L’arène était relativement peu vaste et ne devait pas permettre les courses de chars.

Aussi bien, le théâtre de Lisieux était-il un établissement mixte comme celui de Lutèce et de Lillebonne, à la fois cirque et théâtre.

Dans la piste sablée, protégée par de fortes barrières, se donnaient les combats de gladiateurs et d’animaux féroces, on pouvait à volonté la transformer en naumachie, c’est-à-dire l’emplir d’eau et y donner des spectacles nautiques. Enfin l’un de ses plus grands côtés n’était pas muni de gradins : de hautes murailles ornées formaient sur ce point un décor de fond au pied duquel était installée une véritable scène où se jouaient les pantomimes et autres divertissements alors en usage.

A Lisieux, les murailles qui fermaient le fond du théâtre existent encore, prolongées sur une centaine de mètres. Leur appareil se compose de lits de moellons alternant avec des chaînages de longues dalles de terre cuite, le tout lié d’un mortier à la chaux d’excellente qualité. Ces murailles sont adossées au Ruisseau des Tourettes, plus connu sous le nom moderne et significatif de Douet-Merderet.
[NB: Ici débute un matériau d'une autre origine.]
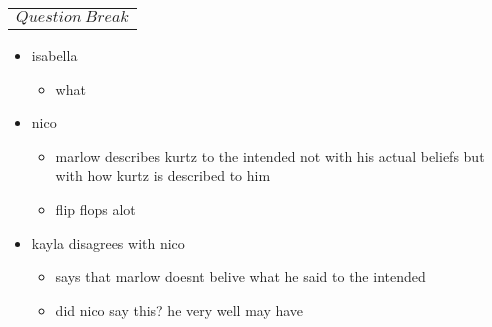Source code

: \documentclass[letterpaper]{article}
\begin{document}
\begin{center}
\begin{tabular}{l}
\[Question\ Break\]\\
\end{tabular}
\end{center}

\begin{itemize}
\item isabella

\begin{itemize}
\item what
\end{itemize}

\item nico

\begin{itemize}
\item marlow describes kurtz to the intended not with his actual beliefs
but with how kurtz is described to him
\item flip flops alot
\end{itemize}

\item kayla disagrees with nico

\begin{itemize}
\item says that marlow doesnt belive what he said to the intended
\item did nico say this? he very well may have
\end{itemize}
\end{itemize}
\end{document}
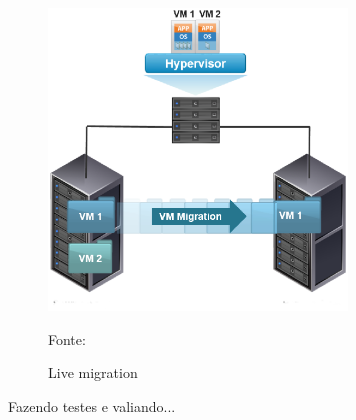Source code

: 
\begin{figure}[h!]
 \centering
 \includegraphics[width=300px]{img/vms_migration.eps}
 \caption{Live migration}
 Fonte: \citet{spaniol2015}
 \label{fig:vms_migration}
\end{figure}


Fazendo testes e valiando...


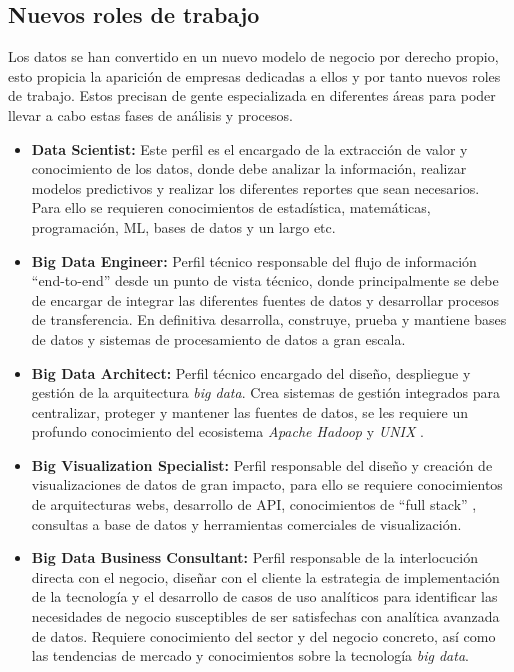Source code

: \subsection{Nuevos roles de trabajo}
Los datos se han convertido en un nuevo modelo de negocio por derecho propio, esto propicia la aparición de empresas dedicadas a ellos y por tanto nuevos roles de trabajo. Estos precisan de gente especializada en diferentes áreas para poder llevar a cabo estas fases de análisis y procesos.

\begin{itemize}
	\item \textbf{Data Scientist:} Este perfil es el encargado de la extracción de valor y conocimiento de los datos, donde debe analizar la información, realizar modelos predictivos y realizar los diferentes reportes que sean necesarios. Para ello se requieren conocimientos de estadística, matemáticas, programación, \gls{ML}, bases de datos y un largo etc.
	
	\item \textbf{Big Data Engineer:} Perfil técnico responsable del flujo de información ``end-to-end'' desde un punto de vista técnico, donde principalmente se debe de encargar de integrar las diferentes fuentes de datos y desarrollar procesos de transferencia. En definitiva desarrolla, construye, prueba y mantiene bases de datos y sistemas de procesamiento de datos a gran escala.
	
	\item \textbf{Big Data Architect:} Perfil técnico encargado del diseño, despliegue y gestión de la arquitectura \textit{big data}. Crea sistemas de gestión integrados para centralizar, proteger y mantener las fuentes de datos, se les requiere un profundo conocimiento del ecosistema \textit{Apache Hadoop} y \textit{UNIX} \cite{unix}.
	
	\item \textbf{Big Visualization Specialist:} Perfil responsable del diseño y creación de visualizaciones de datos de gran impacto, para ello se requiere conocimientos de arquitecturas webs, desarrollo de \gls{API}, conocimientos de ``full stack'' \cite{fullStack}, consultas a base de datos y herramientas comerciales de visualización.
	
	\item \textbf{Big Data Business Consultant:} Perfil responsable de la interlocución directa con el negocio, diseñar con el cliente la estrategia de implementación de la tecnología y el desarrollo de casos de uso analíticos para identificar las necesidades de negocio susceptibles de ser satisfechas con analítica avanzada de datos. Requiere conocimiento del sector y del negocio concreto, así como las tendencias de mercado y conocimientos sobre la tecnología \textit{big data}.	
	
\end{itemize}


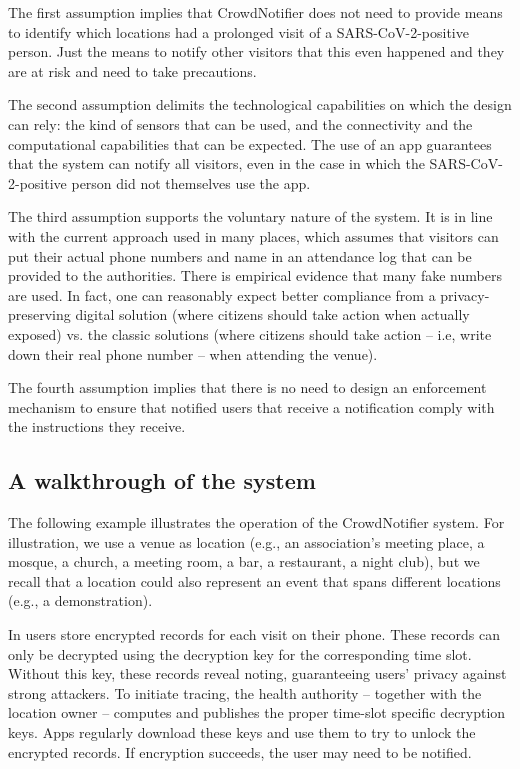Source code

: The first assumption implies that CrowdNotifier does not need to provide means to identify which locations had a prolonged visit of a SARS-CoV-2-positive person. Just the means to notify other visitors that this even happened and they are at risk and need to take precautions.

The second assumption delimits the technological capabilities on which the design can rely: the kind of sensors that can be used, and the connectivity and the computational capabilities that can be expected.
The use of an app guarantees that the system can notify all visitors, even in the case in which the SARS-CoV-2-positive person did not themselves use the app. 

The third assumption supports the voluntary nature of the system. It is in line with the current approach used in many places, which assumes that visitors can put their actual phone numbers and name in an attendance log that can be provided to the authorities. There is empirical evidence that many fake numbers are used. In fact, one can reasonably expect better compliance from a privacy-preserving digital solution (where citizens should take action when actually exposed) vs. the classic solutions (where citizens should take action -- i.e, write down their real phone number -- when attending the venue).

The fourth assumption implies that there is no need to design an enforcement mechanism to ensure that notified users that receive a notification comply with the instructions they receive.

\subsection{A walkthrough of the system}
The following example illustrates the operation of the CrowdNotifier system. For illustration, we use a venue as location (e.g., an association’s meeting place, a mosque, a church, a meeting room, a bar, a restaurant, a night club), but we recall that a location could also represent an event that spans different locations (e.g., a demonstration). 

In \name users store encrypted records for each visit on their phone. These
records can only be decrypted using the decryption key for the corresponding
time slot. Without this key, these records reveal noting, guaranteeing users'
privacy against strong attackers. To initiate tracing, the health authority -- together with the location owner -- computes and publishes the proper time-slot specific decryption keys. Apps regularly download these keys and use them to try to unlock the encrypted records. If encryption succeeds, the user may need to be notified.

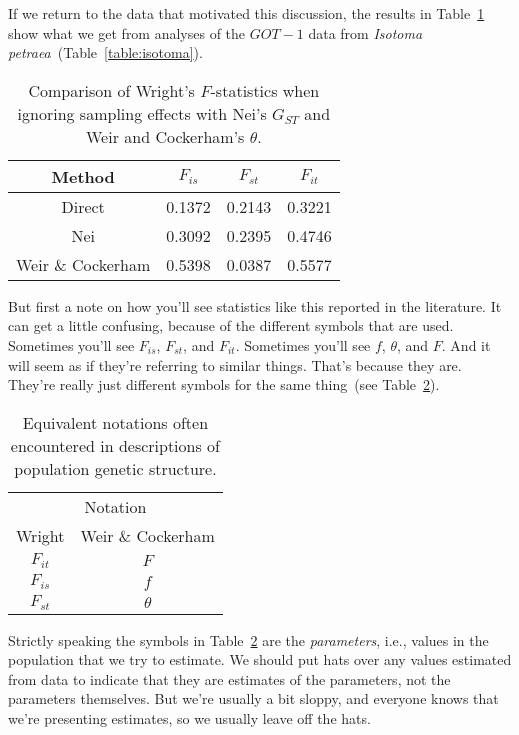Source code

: If we return to the data that motivated this discussion, the results
in Table~\ref{table:fst-comparison} show what we get from analyses of
the $GOT-1$ data from {\it Isotoma
  petraea}~(Table~\ref{table:isotoma}).
\begin{table}
\begin{center}
  \begin{tabular}{c|ccc}
\hline\hline
Method & $F_{is}$ & $F_{st}$ & $F_{it}$ \\
\hline
Direct            & 0.1372 & 0.2143 & 0.3221 \\
Nei               & 0.3092 & 0.2395 & 0.4746 \\
Weir \& Cockerham & 0.5398 & 0.0387 & 0.5577 \\
\hline
\end{tabular}
\end{center}
\caption{Comparison of Wright's $F$-statistics when ignoring sampling
  effects with Nei's $G_{ST}$ and Weir and Cockerham's $\theta$.}\label{table:fst-comparison}
\end{table}
But first a note on how you'll see statistics like this reported in
the literature. It can get a little confusing, because of the
different symbols that are used. Sometimes you'll see $F_{is}$,
$F_{st}$, and $F_{it}$. Sometimes you'll see $f$, $\theta$, and
$F$. And it will seem as if they're referring to similar
things. That's because they are. They're really just different symbols
for the same thing~(see
Table~\ref{table:fst-theta}).
\begin{table}
\begin{center}
\begin{tabular}{cc}
\hline\hline
\multicolumn{2}{c}{Notation} \\
Wright & Weir \& Cockerham \\
\hline
$F_{it}$ & $F$ \\
$F_{is}$ & $f$ \\
$F_{st}$ & $\theta$ \\
\hline
\end{tabular}
\end{center}
\caption{Equivalent notations often encountered in descriptions of
  population genetic structure.}\label{table:fst-theta}
\end{table}
Strictly speaking the symbols in Table~\ref{table:fst-theta} are the
{\it parameters}, i.e., values in the population that we try to
estimate. We should put hats over any values estimated from data to
indicate that they are estimates of the parameters, not the parameters
themselves. But we're usually a bit sloppy, and everyone knows that
we're presenting estimates, so we usually leave off the hats.

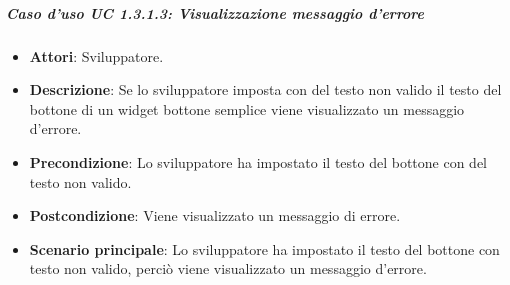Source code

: \subparagraph{Caso d'uso UC 1.3.1.3: Visualizzazione messaggio d'errore}

\FloatBarrier
\begin{itemize}
\item\textbf{Attori}: Sviluppatore.
\item\textbf{Descrizione}: Se lo sviluppatore imposta con del testo non valido il testo del bottone di un widget bottone semplice viene visualizzato un messaggio d'errore.
\item\textbf{Precondizione}: Lo sviluppatore ha impostato il testo del bottone con del testo non valido.
\item\textbf{Postcondizione}: Viene visualizzato un messaggio di errore.
\item \textbf{Scenario principale}: Lo sviluppatore ha impostato il testo del bottone con testo non valido, perciò viene visualizzato un messaggio d'errore.
\end{itemize}
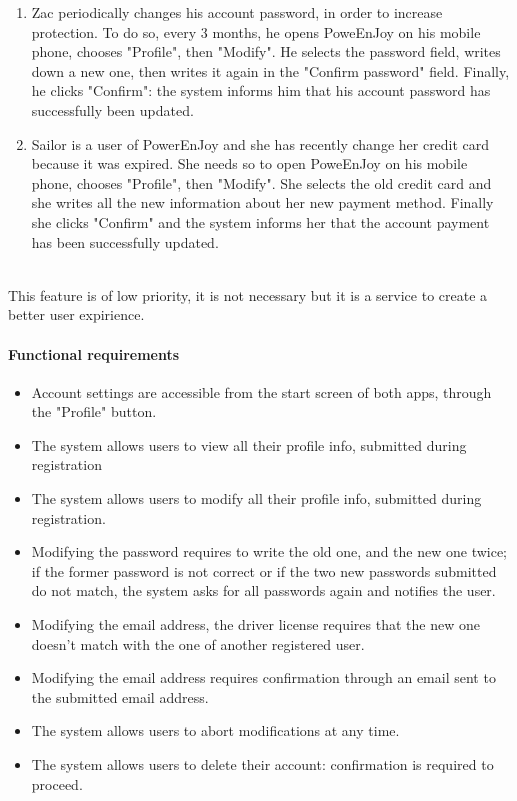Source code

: \begin{enumerate}
	\item  Zac periodically changes his account password, in order to increase protection. To do so, every 3 months, he opens PoweEnJoy on his mobile phone, chooses "Profile", then "Modify". He selects the password field, writes down a new one, then writes it again in the "Confirm password" field. Finally, he clicks "Confirm": the system informs him that his account password has successfully been updated.
	\item Sailor is a user of PowerEnJoy and she has recently change her credit card because it was expired. She needs so to open PoweEnJoy on his mobile phone, chooses "Profile", then "Modify". She selects the old credit card and she writes all the new information about her new payment method. Finally she clicks "Confirm" and the system informs her that the account payment has been successfully updated.
\end{enumerate}
 \ \\
This feature is of low priority, it is not necessary but it is a service to create a better user expirience.
\paragraph{Functional requirements }
\begin{itemize}
	\item Account settings are accessible from the start screen of both apps, through the "Profile" button.
	\item The system allows users to view all their profile info, submitted during registration
	\item The system allows users to modify all their profile info, submitted during registration.
	\item Modifying the password requires to write the old one, and the new one twice; if the former password is not correct or if the two new passwords submitted do not match, the system asks for all passwords again and notifies the user.
	\item Modifying the email address, the driver license requires that the new one doesn't match with the one of another registered user.
	\item Modifying the email address requires confirmation through an email sent to the submitted email address.
	\item The system allows users to abort modifications at any time.
	\item The system allows users to delete their account: confirmation is required to proceed.
\end{itemize}
\newpage

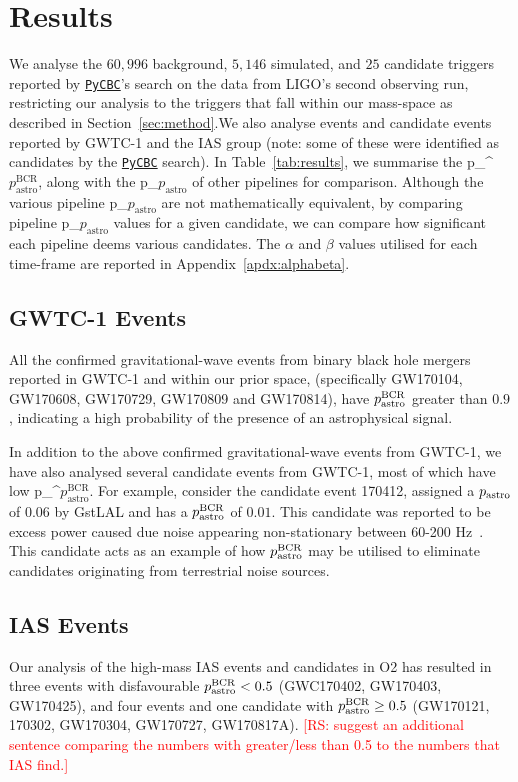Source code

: \documentclass[%
 nofootinbib,
 amsmath,amssymb,
 aps,
 twocolumn
]{revtex4-2}
\newcommand{\gstlal}{{\sc GstLAL}\xspace}
\newcommand{\pycbc}{{\sc \href{https://pycbc.org/}{\texttt{PyCBC}}}\xspace}
\newcommand{\fancytext}[1]{{\relax\ifmmode#1\else $#1$\fi}\xspace}
\newcommand{\pastro}{\fancytext{p_\text{astro}}}
\newcommand{\pastrobcr}{\fancytext{p_\text{astro}^{\text{BCR}}}}
\newcommand{\rs}[1]{\textcolor{red}{[RS: #1]}}
\begin{document}
\section{\label{sec:Results}Results}


We analyse the $60,996$ background, $5,146$ simulated, and $25$ candidate triggers reported by \pycbc's search on the data from LIGO's second observing run, restricting our analysis to the triggers that fall within our mass-space as described in Section~\ref{sec:method}.We also analyse events and candidate events reported by GWTC-1 and the IAS group (note: some of these were identified as candidates by the \pycbc search). In Table~\ref{tab:results}, we summarise the \pastrobcr, along with the \pastro of other pipelines for comparison. Although the various pipeline \pastro are not mathematically equivalent, by comparing pipeline \pastro values for a given candidate, we can compare how significant each pipeline deems various candidates. The $\alpha$ and $\beta$ values utilised for each time-frame are reported in Appendix~\ref{apdx:alphabeta}.

\subsection{GWTC-1 Events}
All the confirmed gravitational-wave events from binary black hole mergers reported in GWTC-1 and within our prior space, (specifically GW170104, GW170608, GW170729, GW170809 and GW170814), have $\pastrobcr$ greater than $0.9$, indicating a high probability of the presence of an astrophysical signal. 

In addition to the above confirmed gravitational-wave events from GWTC-1, we have also analysed several candidate events from GWTC-1, most of which have low \pastrobcr. For example, consider the candidate event 170412, assigned a $\pastro$ of $0.06$ by \gstlal and has a $\pastrobcr$ of $0.01$. This candidate was reported to be excess power caused due noise appearing non-stationary between 60-200 Hz~\cite{GWTC1}. This candidate acts as an example of how $\pastrobcr$ may be utilised to eliminate candidates originating from terrestrial noise sources.

\subsection{IAS Events}
Our analysis of the high-mass IAS events and candidates in O2 has resulted in three events with disfavourable $\pastrobcr<0.5$ (GWC170402, GW170403, GW170425), and four events and one candidate with $\pastrobcr\geq0.5$ (GW170121, 170302, GW170304, GW170727, GW170817A). \rs{suggest an additional sentence comparing the numbers with greater/less than 0.5 to the numbers that IAS find.}
\end{document}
Elles étaient couronnées du côté de la scène d’un motif d’architecture plus ou moins riche où des niches carrées et demi-circulaires abritaient les statues des dieux protecteurs, le plus souvent celles de Diane et de Pluton.

Aux points où l’arc de l’amphithéâtre vient joindre cette muraille, au-dessus de laquelle de grands arbres balançaient leur verdure, deux grands tumuli se remarquent sous lesquels vraisemblablement se trouvaient les caveæ ou carceres, où l’on enfermait les animaux sauvages destinés à paraître dans le cirque.

C’est également à cet endroit que s’élevaient de chaque côté de la scène les loges des consuls, des sénateurs et des magistrats, ordonnance qu’ont respectée nos architectes contemporains pour situer les loges officielles.

Pour l’attribution des autres gradins, un protocole minutieux était établi.

Chaque galerie était spécialement affectée à une classe de la population.

Les deux premiers rangs étaient réservés aux collèges des prêtres, aux chevaliers, aux tribuns et aux citoyens romains.

Le peuple divisé en tribus venait ensuite.

Les femmes avaient leur galerie particulière.

Les esclaves occupaient le gradin le plus élevé.

La manie de la classification sévissait déjà si fort à cette époque qu’il arriva que des places différentes furent affectées aux célibataires, aux hommes mariés, aux jeunes gens et à leurs pédagogues.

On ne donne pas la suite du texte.